As our regular followers likely know, we focus our weekend content on racing. Pete Brock made a career out of combining design with racing.
Pete Brock is nothing short of a prolific designer, but that aside, he is a true car guy. At age 16, he saved up money to buy and work on a 1949 MG. He proceeded to paint it white so the car would match the livery of the US international racing colors.
Brock originally enrolled as an engineer at Stanford University. He later dropped out and enrolled in the renowned school for many of the world's top automotive designers, the Art Center College of Design in Pasadena.
He was hired by General Motors at the age of 19, making him the youngest designer GM had ever hired. In late 1957, Brock drew a sketch that Bill Mitchell, the Vice President of Design for General Motors at the time, used as the inspiration for what would ultimately become the Corvette Stingray. He also contributed to the stunning 1959 Stingray Race car concept. Brock left GM in 1959, nearly 4 years before the legendary car would be released in 1963.
At only 21 years old, Brock returned to California. He started working for Max Balchowski building cars for Hollywood movies during the day, and working on his mid-50s Cooper race car at night. In 1961 Carroll Shelby was opening The Carroll Shelby School of High-Performance Driving. Pete Brock was Carroll Shelby's first paid employee. While at Shelby American, he created the logos, merchandise, ads, and car liveries. He designed the Shelby-specific pieces added to Mustangs to transform them into GT350s. He designed several race cars for Shelby including the DeTomaso P70, and perhaps most significantly, the Shelby Daytona Cobra Coupe.

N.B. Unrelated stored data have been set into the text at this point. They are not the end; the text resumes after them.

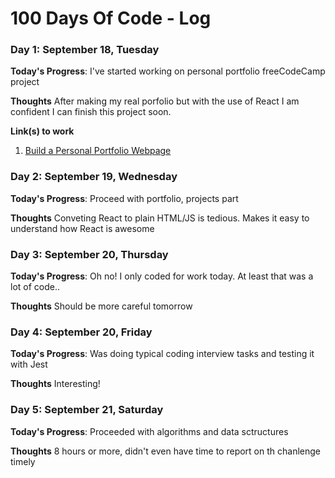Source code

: # 100 Days Of Code - Log

### Day 1: September 18, Tuesday

**Today's Progress**: I've started working on personal portfolio freeCodeCamp project

**Thoughts** After making my real porfolio but with the use of React I am confident I can finish this project soon.

**Link(s) to work**
1. [Build a Personal Portfolio Webpage](https://learn.freecodecamp.org/responsive-web-design/responsive-web-design-projects/build-a-personal-portfolio-webpage)

### Day 2: September 19, Wednesday

**Today's Progress**: Proceed with portfolio, projects part

**Thoughts** Conveting React to plain HTML/JS is tedious. Makes it easy to understand how React is awesome

### Day 3: September 20, Thursday

**Today's Progress**: Oh no! I only coded for work today. At least that was a lot of code..

**Thoughts** Should be more careful tomorrow

### Day 4: September 20, Friday

**Today's Progress**: Was doing typical coding interview tasks and testing it with Jest

**Thoughts** Interesting!

### Day 5: September 21, Saturday

**Today's Progress**: Proceeded with algorithms and data sctructures

**Thoughts**  8 hours or more, didn't even have time to report on th chanlenge timely
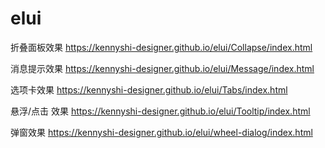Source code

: # elui

折叠面板效果
https://kennyshi-designer.github.io/elui/Collapse/index.html

消息提示效果
https://kennyshi-designer.github.io/elui/Message/index.html

选项卡效果
https://kennyshi-designer.github.io/elui/Tabs/index.html

悬浮/点击 效果
https://kennyshi-designer.github.io/elui/Tooltip/index.html

弹窗效果
https://kennyshi-designer.github.io/elui/wheel-dialog/index.html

Shelby had asked Brock to design the Daytona's aerodynamic bodywork after realizing he was losing over 10 seconds per lap with his open cockpit cars at Lemans. Brock designed the Daytona by starting with a Cobra chassis that had been crashed at the 1963 LeMans race. He removed the bodywork and put a steering wheel and seat where he felt they would be best placed. He put driver Ken Miles in the car, and starting with placing the windshield. He built the car around him using wood forms. He and the team then hand-hammered the aluminum body work for the original car.
Carroll Shelby brought in an aerodynamic specialist to look at Brock's shape. The specialist determined the car would be better off with a much longer, tapered rear section. He recommended it be nearly 3 feet longer. Despite the specialists recommendation, Shelby took a chance, and followed the recommendation of his 23-year-old designer.

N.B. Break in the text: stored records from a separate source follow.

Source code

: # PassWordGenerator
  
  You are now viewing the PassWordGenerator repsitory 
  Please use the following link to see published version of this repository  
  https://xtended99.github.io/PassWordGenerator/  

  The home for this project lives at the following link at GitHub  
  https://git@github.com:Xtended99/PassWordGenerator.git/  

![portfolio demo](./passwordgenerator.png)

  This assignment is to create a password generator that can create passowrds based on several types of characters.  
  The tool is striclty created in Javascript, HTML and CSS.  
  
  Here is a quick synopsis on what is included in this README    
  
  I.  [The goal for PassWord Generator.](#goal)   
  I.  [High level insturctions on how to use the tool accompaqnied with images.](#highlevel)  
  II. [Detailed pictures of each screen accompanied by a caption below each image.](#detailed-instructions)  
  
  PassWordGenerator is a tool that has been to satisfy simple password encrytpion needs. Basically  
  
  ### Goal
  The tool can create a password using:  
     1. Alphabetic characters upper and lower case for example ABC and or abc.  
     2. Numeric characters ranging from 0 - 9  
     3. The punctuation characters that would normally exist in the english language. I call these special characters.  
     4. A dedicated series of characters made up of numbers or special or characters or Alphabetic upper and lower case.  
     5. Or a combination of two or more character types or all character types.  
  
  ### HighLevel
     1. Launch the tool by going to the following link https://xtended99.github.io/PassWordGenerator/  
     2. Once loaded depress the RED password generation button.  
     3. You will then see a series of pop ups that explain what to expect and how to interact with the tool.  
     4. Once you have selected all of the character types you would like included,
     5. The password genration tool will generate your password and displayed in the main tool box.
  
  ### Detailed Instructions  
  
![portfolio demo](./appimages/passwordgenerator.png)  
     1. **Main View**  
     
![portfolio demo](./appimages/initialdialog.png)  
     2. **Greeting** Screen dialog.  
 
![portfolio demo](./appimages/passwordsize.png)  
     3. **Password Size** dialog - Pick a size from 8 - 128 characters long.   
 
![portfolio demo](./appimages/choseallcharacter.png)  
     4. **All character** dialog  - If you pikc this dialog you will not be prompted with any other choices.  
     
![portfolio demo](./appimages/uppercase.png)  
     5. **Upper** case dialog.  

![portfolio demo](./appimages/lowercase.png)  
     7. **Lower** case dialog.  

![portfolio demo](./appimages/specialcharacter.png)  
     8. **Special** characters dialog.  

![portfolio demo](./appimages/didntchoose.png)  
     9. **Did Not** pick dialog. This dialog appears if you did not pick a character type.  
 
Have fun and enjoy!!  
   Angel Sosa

In initial testing at Riverside, the car, with Miles at the wheel, achieved speeds approaching 185 miles per hour. He broke the track record by 3.5 seconds. He noted the steering got exceptionally light over 160. Brock recognized that the car needed a rear spoiler to increase stability at speeds over 180. The night before qualifying at Spa, Phil Remington fabricated one. The new improvement was so effective, Phil Hill broke the track record and took the pole in qualifying. Later on, ijn Modena Italy, Ford was testing the GT40. Both were crashed, with French driver Jo Schlesser citing the GT40's instability. Schlesser was allowed to test a Daytona Coupe. It handled so much better than the GT40, he set the the fastest speed of testing - 198 mph. Shelby asked him to drive the Coupe in some of the upcoming European races which he agreed to. The success of the Daytona Coupe for Shelby American is what convinced Ford to back Shelby financially for their full assault on LeMans the next year.
As if Brock's significant contributions to the Daytona Coupe weren't enough, he left Shelby American in late 1965 to start his own design firm and motor racing team, named BRE, for Brock racing Enterprises. BRE worked with Toyota, Hino, and Datson. When Toyota brought their development in-house, Brock approached Datsun. BRE became the West Coast factory race team for Datsun in 1969. That year, his BRE Datsun 2000 Roadsters competed in the SCCA DP class. In 1970–71, they campaigned the 240Z in the CP class, winning national championships in both years. BRE moved to the Trans Am series for 1971–72, racing the Datsun 510. They won national championships in both years. Brock disbanded the team at the end of 1972, changing his focus to hang gliding.
After building Ultralight Products into the largest hang gliding company in the world, Brock left. It's believed that he was ultimately dissatisfied with the increasingly challenging liability laws.
He has since returned to Art Center as an instructor, written books, worked for 20+ years as a photojournalist, designed the Aerovault aluminum car trailer. He continues to write and photograph races. Pete Brock's contributions are legendary. And above all, he is truly a dyed-in-the-wool car guy.